StarWind HCA is one of the 10 coolest HCI systems of 2019 (so far)

Dashrender

@dyasny said in StarWind HCA is one of the 10 coolest HCI systems of 2019 (so far):

The reason software RAID outperforms hardware these days is much simpler - hardware raid asics never got as much investment and boosting as regular CPUs, so what we have is modern massive CPUs vs RAID controllers that haven't seem much progress since the late 90s. And since nobody cares enough to invest in them or make them cheaper, they simply die out, which is well and proper.

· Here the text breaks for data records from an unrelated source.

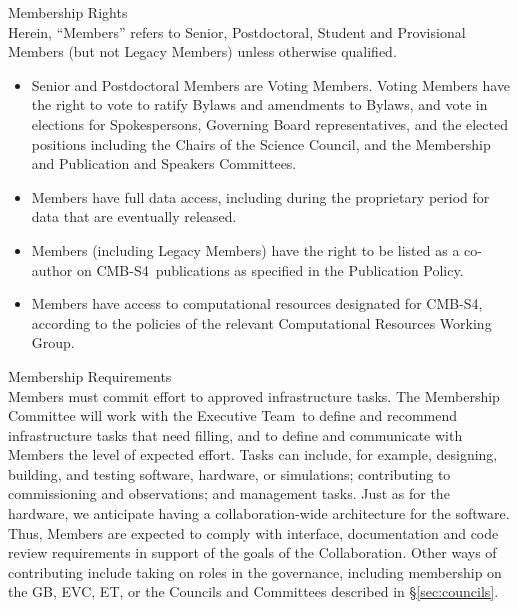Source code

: \documentclass[12pt]{article}
\newcommand{\exec}{{Executive Team}}
\newcommand\collabname{CMB-S4}
\begin{document}
{{\begin{itemize}
\end{itemize}

{\large {} Membership Rights}\\

Herein, ``Members'' refers to Senior, Postdoctoral, Student and Provisional Members (but not Legacy Members) unless otherwise qualified.  

\begin{itemize}

\item Senior and Postdoctoral Members are Voting Members.  Voting Members  have the right to vote to ratify Bylaws and amendments to Bylaws, and vote in elections for Spokespersons, Governing Board representatives, and the elected positions including the Chairs of the Science Council, and the Membership and Publication and Speakers Committees.   

\item Members have full data access, including during the proprietary period for data that are eventually released.

\item Members (including Legacy Members) have the right to be listed as a co-author on \collabname\ publications as specified in the Publication Policy.

\item Members have access to computational resources designated for \collabname, according to the policies of the relevant Computational Resources Working Group.

\end{itemize}

{\large {} Membership Requirements}\\

Members must commit effort to approved infrastructure tasks. The Membership Committee will work with the \exec\ to define and recommend infrastructure tasks that need filling, and to define and communicate with Members the level of expected effort. Tasks can include,  for example, designing, building, and testing software, hardware, or simulations; contributing to commissioning and observations; and management tasks.  Just as for the hardware, we anticipate having a collaboration-wide architecture for the software.  Thus, Members are expected to comply with interface, documentation and code review requirements in support of the goals of the Collaboration.   Other ways of contributing include taking on roles in the governance, including membership on the GB, EVC, ET, or the Councils and Committees described in \S\ref{sec:councils}.\\

}}
\end{document}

I've been wondering about this very point. Clearly the CPUs in systems have gotten better and better - hell, we know because of crypto mining that ASICS are getting better and better (job specific). So why is hardware RAID slower than software?
The only thing I can come up with is trace length latency in the system. Assuming the storage is local in both cases, I would expect a modern, currently developed RAID ASIC would match or trash a CPU doing the same task - the difference then being that the RAID controller has to then hand the data off to the RAM and CPU for actual processing - so there 'might' be a step saving by having the CPU doing it all.

@scottalanmiller ?

dyasny

@Dashrender said in StarWind HCA is one of the 10 coolest HCI systems of 2019 (so far):

I've been wondering about this very point. Clearly the CPUs in systems have gotten better and better - hell, we know because of crypto mining that ASICS are getting better and better (job specific). So why is hardware RAID slower than software?

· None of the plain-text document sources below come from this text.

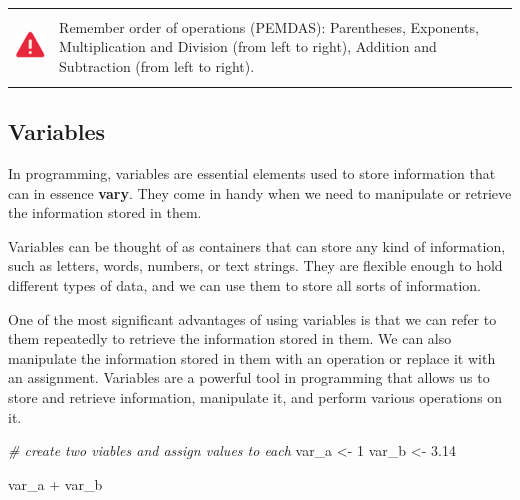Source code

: \documentclass[
]{book}
\newenvironment{Shaded}{\begin{snugshade}}{\end{snugshade}}
\newcommand{\CommentTok}[1]{\textcolor[rgb]{0.56,0.35,0.01}{\textit{#1}}}
\newcommand{\DecValTok}[1]{\textcolor[rgb]{0.00,0.00,0.81}{#1}}
\newcommand{\FloatTok}[1]{\textcolor[rgb]{0.00,0.00,0.81}{#1}}
\newcommand{\NormalTok}[1]{#1}
\newcommand{\OtherTok}[1]{\textcolor[rgb]{0.56,0.35,0.01}{#1}}
\newcommand{\SpecialCharTok}[1]{\textcolor[rgb]{0.00,0.00,0.00}{#1}}
\begin{document}
\hfill\break

\begin{longtable}[]{@{}
  >{\raggedright\arraybackslash}p{}
  >{\raggedright\arraybackslash}p{}@{}}
\toprule\noalign{}
\endhead
\bottomrule\noalign{}
\endlastfoot
\includegraphics[width=\textwidth,height=0.70833in]{images/02.png} & Remember order of operations (PEMDAS): Parentheses, Exponents, Multiplication and Division (from left to right), Addition and Subtraction (from left to right). \textbar{} \\
\end{longtable}

\hfill\break

\hypertarget{variables}{%
\subsection{Variables}\label{variables}}

In programming, variables are essential elements used to store information that can in essence \textbf{vary}. They come in handy when we need to manipulate or retrieve the information stored in them.

Variables can be thought of as containers that can store any kind of information, such as letters, words, numbers, or text strings. They are flexible enough to hold different types of data, and we can use them to store all sorts of information.

One of the most significant advantages of using variables is that we can refer to them repeatedly to retrieve the information stored in them. We can also manipulate the information stored in them with an operation or replace it with an assignment. Variables are a powerful tool in programming that allows us to store and retrieve information, manipulate it, and perform various operations on it.

\begin{Shaded}
\begin{Highlighting}[]
\CommentTok{\# create two viables and assign values to each}
\NormalTok{var\_a }\OtherTok{\textless{}{-}} \DecValTok{1}
\NormalTok{var\_b }\OtherTok{\textless{}{-}} \FloatTok{3.14}

\NormalTok{var\_a }\SpecialCharTok{+}\NormalTok{ var\_b}
\end{Highlighting}
\end{Shaded}
\end{document}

Because these ASICs aren't priority - mining ASICs and speed trading ASICs make money, it's a worthwhile investment. A RAID controller ASIC does a job and sells a controller for $200 once, with the customer grumbling about being able to do it all in software for free anyway.

The only thing I can come up with is trace length latency in the system. Assuming the storage is local in both cases, I would expect a modern, currently developed RAID ASIC would match or trash a CPU doing the same task - the difference then being that the RAID controller has to then hand the data off to the RAM and CPU for actual processing - so there 'might' be a step saving by having the CPU doing it all.

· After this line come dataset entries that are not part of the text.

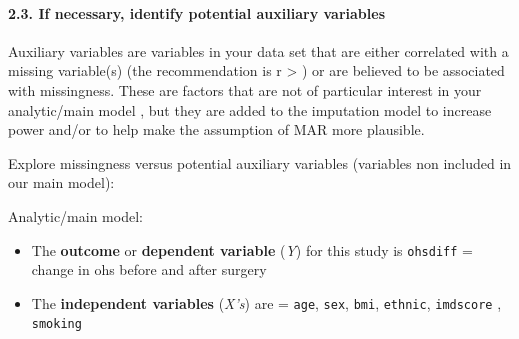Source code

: \documentclass[
]{article}
\providecommand{\tightlist}{%
  \setlength{\itemsep}{0pt}\setlength{\parskip}{0pt}}
\begin{document}
\hypertarget{if-necessary-identify-potential-auxiliary-variables}{%
\paragraph{2.3. If necessary, identify potential auxiliary
variables}\label{if-necessary-identify-potential-auxiliary-variables}}

Auxiliary variables are variables in your data set that are either
correlated with a missing variable(s) (the recommendation is r
\textgreater{} \textbar) or are believed to be associated
with missingness. These are factors that are not of particular interest
in your analytic/main model , but they are added to the imputation model
to increase power and/or to help make the assumption of MAR more
plausible.

Explore missingness versus potential auxiliary variables (variables non
included in our main model):

Analytic/main model:

\begin{itemize}
\tightlist
\item
  The \textbf{outcome} or \textbf{dependent variable} (\emph{Y}) for
  this study is \texttt{ohsdiff} = change in ohs before and after
  surgery
\item
  The \textbf{independent variables} (\emph{X's}) are = \texttt{age},
  \texttt{sex}, \texttt{bmi}, \texttt{ethnic}, \texttt{imdscore} ,
  \texttt{smoking}
\end{itemize}
\end{document}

Not really. Depending on the RAID, there are few things to do - mirror writes and balance reads for raid1(+N), and calculating parity for striped arrays. None of this is very specific and would be much better in a separate ASIC, given a powerful enough generic CPU. The operations are in any case happening under the driver level, transparently for the IO issuing layer.

scottalanmiller

@FATeknollogee said in StarWind HCA is one of the 10 coolest HCI systems of 2019 (so far):

@scottalanmiller said in StarWind HCA is one of the 10 coolest HCI systems of 2019 (so far):

@FATeknollogee said in StarWind HCA is one of the 10 coolest HCI systems of 2019 (so far):

@scottalanmiller said in StarWind HCA is one of the 10 coolest HCI systems of 2019 (so far):

@FATeknollogee said in StarWind HCA is one of the 10 coolest HCI systems of 2019 (so far):

Curious question...what happened to Starwind vSAN for Linux (KVM), is that not a thing anymore?

It is for sure, they talked about it at MangoCon

OK..wonder how Starwind HCA/vSAN compares to VMware vSAN!

Only requires two nodes, is available for free, has some really breakthrough tech, is cross platform, Network RAID vs RAIN, etc.

Forgetting the number of nodes (for a minute), are you saying it performs better than VMware's vSAN?

It performs better than anyone. It's insanely fast.

scottalanmiller

@dyasny said in StarWind HCA is one of the 10 coolest HCI systems of 2019 (so far):

It is yet anothe niche approach to doing specific things and not the solution to everything under the sun, like the people pushing it claim

Actually, it basically is. Because HCI is essentially just "logical design". It's not some magic, it's just the obvious, logical way to build systems of any scale. One can easily show that every stand alone server is HCI, too. Basically HCI encompasses everything that isn't IPOD or just overbuild SAN infrastructure which has a place, but is incredibly niche.

HCI is the only logical approach to 95% of the world's workloads. Just loads and loads of people either get by with terrible systems, or use HCI and don't realize it.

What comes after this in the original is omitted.